What is required:
Find the word "portal" in the records and copy every line where it occurs.

Data for this task:

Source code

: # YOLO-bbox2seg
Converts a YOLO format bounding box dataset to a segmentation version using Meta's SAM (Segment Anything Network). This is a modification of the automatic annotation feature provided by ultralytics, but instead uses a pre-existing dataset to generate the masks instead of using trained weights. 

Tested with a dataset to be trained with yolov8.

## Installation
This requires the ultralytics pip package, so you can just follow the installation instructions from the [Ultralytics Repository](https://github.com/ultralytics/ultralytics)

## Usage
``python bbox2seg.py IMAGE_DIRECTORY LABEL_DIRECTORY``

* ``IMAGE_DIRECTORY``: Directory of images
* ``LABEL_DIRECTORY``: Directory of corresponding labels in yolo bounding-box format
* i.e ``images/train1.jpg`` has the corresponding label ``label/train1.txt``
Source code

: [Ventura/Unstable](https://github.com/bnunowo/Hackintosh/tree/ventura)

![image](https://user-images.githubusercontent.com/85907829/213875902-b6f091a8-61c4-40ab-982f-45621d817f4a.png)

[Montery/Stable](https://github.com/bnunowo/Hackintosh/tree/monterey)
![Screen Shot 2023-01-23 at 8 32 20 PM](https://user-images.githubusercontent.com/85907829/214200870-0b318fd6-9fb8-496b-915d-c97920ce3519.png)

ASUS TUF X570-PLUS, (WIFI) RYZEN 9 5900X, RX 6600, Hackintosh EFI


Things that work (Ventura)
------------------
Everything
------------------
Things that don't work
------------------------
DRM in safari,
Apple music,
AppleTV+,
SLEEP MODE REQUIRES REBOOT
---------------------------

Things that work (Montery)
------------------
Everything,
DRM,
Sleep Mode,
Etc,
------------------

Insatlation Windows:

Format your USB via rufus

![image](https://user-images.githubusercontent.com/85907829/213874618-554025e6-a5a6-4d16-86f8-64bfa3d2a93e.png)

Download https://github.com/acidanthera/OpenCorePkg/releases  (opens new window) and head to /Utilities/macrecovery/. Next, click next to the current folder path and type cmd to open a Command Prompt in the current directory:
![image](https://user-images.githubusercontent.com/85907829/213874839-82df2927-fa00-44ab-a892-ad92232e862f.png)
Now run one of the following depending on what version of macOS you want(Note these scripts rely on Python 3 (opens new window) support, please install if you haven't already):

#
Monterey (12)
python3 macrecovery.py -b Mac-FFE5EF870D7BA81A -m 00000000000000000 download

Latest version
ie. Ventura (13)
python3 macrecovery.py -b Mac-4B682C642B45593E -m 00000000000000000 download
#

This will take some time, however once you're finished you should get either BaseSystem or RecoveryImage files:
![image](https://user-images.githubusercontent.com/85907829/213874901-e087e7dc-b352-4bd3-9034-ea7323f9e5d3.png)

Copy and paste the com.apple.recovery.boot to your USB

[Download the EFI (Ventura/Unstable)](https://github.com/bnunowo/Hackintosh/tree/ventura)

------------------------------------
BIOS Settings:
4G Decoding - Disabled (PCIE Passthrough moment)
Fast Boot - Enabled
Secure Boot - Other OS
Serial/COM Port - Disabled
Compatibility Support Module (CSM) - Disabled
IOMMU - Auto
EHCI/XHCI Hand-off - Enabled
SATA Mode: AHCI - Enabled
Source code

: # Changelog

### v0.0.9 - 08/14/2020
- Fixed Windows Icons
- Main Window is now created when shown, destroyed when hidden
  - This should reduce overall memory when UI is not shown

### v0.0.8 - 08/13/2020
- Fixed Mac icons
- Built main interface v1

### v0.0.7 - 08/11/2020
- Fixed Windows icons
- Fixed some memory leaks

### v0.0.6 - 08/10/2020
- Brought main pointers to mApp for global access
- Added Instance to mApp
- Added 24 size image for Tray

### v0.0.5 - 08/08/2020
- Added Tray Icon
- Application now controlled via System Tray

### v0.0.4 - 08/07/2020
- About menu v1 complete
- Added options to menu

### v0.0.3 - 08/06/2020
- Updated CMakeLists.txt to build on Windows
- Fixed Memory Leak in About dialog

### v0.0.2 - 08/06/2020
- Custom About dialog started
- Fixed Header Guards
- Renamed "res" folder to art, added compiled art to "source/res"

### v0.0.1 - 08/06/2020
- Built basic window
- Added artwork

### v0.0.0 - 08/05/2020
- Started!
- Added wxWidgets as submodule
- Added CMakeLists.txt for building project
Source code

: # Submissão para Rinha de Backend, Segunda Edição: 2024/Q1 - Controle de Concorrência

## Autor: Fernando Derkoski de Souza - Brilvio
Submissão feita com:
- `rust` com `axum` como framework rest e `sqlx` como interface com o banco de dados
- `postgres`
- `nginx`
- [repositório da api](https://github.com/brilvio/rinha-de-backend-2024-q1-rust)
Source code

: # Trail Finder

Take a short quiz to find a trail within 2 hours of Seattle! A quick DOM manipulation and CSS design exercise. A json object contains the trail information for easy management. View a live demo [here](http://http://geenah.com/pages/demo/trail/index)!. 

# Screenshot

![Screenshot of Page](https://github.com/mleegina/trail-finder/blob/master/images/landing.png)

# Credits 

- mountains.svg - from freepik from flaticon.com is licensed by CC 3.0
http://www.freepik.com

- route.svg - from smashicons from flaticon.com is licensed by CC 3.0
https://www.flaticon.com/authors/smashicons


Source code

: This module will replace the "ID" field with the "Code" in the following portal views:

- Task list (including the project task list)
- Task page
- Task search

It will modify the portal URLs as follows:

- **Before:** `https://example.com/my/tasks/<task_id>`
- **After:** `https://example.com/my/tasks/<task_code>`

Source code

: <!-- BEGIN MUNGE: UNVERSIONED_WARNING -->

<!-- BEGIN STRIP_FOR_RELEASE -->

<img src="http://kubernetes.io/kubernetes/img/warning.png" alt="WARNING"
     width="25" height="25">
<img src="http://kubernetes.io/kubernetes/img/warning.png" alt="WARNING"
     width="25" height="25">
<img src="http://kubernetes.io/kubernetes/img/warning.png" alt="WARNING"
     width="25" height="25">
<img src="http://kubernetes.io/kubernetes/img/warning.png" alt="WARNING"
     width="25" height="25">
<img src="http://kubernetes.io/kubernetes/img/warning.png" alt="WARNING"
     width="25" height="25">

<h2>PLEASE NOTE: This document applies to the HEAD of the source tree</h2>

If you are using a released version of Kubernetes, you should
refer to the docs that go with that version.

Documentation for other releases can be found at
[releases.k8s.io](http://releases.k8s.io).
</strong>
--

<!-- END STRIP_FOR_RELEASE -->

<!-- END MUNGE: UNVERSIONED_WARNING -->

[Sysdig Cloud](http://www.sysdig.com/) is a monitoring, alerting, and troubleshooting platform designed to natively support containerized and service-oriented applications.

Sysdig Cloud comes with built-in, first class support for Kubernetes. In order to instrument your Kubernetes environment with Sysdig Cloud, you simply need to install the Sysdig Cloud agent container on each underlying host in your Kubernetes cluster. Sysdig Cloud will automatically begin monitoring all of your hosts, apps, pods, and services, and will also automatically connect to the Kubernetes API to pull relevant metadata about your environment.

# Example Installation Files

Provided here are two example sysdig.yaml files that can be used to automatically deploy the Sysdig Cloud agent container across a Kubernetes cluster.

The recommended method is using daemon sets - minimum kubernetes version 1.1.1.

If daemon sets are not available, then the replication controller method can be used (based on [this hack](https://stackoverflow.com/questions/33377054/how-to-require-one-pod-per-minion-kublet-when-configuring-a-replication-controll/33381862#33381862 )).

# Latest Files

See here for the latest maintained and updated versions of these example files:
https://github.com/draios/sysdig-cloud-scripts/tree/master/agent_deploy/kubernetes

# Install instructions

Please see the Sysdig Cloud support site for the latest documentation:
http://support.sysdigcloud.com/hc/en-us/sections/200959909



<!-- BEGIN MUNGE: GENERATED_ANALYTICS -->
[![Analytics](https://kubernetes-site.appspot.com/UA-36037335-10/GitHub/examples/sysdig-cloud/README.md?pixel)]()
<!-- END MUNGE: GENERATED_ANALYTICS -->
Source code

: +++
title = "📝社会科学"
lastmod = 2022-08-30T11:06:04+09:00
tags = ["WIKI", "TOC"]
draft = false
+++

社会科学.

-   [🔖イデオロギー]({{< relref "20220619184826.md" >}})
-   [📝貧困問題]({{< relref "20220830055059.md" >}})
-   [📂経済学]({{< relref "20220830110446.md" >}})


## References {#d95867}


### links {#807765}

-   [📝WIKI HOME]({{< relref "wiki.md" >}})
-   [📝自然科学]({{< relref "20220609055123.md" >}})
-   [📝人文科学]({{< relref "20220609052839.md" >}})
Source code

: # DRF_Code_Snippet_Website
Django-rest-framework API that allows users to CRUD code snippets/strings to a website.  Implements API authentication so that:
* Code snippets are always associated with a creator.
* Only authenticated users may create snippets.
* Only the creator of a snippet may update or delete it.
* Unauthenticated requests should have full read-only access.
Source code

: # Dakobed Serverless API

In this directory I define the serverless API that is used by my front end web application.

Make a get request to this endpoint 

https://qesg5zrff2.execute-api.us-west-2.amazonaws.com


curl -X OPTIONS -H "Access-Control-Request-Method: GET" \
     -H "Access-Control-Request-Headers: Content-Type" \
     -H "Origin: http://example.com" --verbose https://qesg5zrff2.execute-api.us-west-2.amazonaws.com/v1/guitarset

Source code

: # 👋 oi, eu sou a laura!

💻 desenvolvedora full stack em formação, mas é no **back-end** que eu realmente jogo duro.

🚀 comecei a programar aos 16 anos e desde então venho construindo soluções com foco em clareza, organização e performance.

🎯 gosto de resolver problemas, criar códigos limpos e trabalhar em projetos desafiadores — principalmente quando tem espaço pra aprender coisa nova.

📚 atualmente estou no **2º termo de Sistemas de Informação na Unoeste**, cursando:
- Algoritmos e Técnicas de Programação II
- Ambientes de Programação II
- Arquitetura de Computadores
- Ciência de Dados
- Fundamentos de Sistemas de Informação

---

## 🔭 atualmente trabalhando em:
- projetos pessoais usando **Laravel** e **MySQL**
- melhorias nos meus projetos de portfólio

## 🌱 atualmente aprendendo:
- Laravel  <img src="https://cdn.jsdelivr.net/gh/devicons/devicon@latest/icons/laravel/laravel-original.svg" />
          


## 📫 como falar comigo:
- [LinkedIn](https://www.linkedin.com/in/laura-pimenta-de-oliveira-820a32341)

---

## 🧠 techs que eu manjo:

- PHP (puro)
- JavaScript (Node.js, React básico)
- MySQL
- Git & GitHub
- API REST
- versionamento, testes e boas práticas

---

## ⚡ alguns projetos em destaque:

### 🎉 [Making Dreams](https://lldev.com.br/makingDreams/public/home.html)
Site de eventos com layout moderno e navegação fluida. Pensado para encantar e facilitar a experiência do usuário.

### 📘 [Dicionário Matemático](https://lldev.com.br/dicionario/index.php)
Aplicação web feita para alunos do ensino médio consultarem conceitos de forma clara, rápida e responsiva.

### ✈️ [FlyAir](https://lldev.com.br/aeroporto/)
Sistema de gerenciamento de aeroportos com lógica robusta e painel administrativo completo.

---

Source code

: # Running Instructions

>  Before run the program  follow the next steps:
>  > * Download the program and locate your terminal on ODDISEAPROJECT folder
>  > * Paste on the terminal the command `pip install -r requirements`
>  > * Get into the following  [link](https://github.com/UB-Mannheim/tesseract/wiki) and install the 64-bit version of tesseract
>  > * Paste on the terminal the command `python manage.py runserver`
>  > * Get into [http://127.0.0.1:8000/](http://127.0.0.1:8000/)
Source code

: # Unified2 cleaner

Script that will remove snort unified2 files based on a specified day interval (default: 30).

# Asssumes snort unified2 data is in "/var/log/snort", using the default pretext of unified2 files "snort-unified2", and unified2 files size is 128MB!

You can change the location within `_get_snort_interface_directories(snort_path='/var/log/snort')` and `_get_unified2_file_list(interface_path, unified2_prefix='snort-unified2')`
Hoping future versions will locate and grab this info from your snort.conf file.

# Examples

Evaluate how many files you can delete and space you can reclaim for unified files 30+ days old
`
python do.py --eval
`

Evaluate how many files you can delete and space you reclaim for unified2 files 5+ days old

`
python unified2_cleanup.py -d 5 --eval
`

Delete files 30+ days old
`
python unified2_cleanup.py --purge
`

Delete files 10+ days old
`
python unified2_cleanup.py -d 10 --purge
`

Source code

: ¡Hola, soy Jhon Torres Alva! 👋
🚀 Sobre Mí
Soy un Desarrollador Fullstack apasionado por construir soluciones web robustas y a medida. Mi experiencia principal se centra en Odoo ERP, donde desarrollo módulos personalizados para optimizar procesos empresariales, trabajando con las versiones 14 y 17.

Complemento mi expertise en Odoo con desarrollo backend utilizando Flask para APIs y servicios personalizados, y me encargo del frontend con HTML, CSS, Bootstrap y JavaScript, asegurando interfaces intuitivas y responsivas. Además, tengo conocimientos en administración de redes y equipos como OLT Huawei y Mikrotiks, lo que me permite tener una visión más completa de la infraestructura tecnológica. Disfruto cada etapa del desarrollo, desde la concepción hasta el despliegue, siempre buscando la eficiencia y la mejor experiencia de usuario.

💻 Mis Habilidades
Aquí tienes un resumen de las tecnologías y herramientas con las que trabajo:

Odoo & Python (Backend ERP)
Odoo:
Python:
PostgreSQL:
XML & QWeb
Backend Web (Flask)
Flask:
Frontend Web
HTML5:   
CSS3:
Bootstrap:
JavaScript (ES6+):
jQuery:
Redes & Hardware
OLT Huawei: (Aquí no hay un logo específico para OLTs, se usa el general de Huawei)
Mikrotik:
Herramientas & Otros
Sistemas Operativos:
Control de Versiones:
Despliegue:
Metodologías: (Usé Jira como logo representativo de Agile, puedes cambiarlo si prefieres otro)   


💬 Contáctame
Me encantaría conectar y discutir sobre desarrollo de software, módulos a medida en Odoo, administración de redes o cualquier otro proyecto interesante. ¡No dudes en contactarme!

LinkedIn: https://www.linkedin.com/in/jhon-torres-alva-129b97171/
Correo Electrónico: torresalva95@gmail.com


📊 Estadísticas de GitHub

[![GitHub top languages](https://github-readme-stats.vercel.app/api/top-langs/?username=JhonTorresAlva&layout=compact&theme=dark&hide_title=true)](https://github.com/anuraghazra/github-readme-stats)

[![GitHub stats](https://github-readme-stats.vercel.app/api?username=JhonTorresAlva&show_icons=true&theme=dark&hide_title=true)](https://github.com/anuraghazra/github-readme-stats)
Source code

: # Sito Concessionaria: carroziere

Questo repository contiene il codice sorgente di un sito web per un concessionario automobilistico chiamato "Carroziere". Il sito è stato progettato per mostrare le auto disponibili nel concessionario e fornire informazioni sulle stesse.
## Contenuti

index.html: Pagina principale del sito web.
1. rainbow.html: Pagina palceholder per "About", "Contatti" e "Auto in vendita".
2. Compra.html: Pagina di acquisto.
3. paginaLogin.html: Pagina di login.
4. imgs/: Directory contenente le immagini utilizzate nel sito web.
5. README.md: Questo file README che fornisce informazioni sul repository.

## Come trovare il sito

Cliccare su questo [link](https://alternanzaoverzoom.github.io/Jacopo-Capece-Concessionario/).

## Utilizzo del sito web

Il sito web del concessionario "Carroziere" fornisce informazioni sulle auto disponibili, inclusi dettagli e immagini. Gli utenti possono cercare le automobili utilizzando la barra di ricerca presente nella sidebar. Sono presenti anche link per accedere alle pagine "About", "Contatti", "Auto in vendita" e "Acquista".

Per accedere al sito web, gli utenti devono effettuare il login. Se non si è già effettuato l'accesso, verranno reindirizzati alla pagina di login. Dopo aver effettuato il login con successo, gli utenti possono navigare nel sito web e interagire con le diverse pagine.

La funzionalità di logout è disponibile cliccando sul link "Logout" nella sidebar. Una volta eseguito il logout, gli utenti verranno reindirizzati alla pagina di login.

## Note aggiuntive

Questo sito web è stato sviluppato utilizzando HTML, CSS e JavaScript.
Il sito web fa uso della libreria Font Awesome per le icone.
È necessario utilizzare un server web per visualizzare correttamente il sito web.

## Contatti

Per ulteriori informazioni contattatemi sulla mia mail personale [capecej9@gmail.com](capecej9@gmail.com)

Task solution:
: This module will replace the "ID" field with the "Code" in the following portal views:
It will modify the portal URLs as follows:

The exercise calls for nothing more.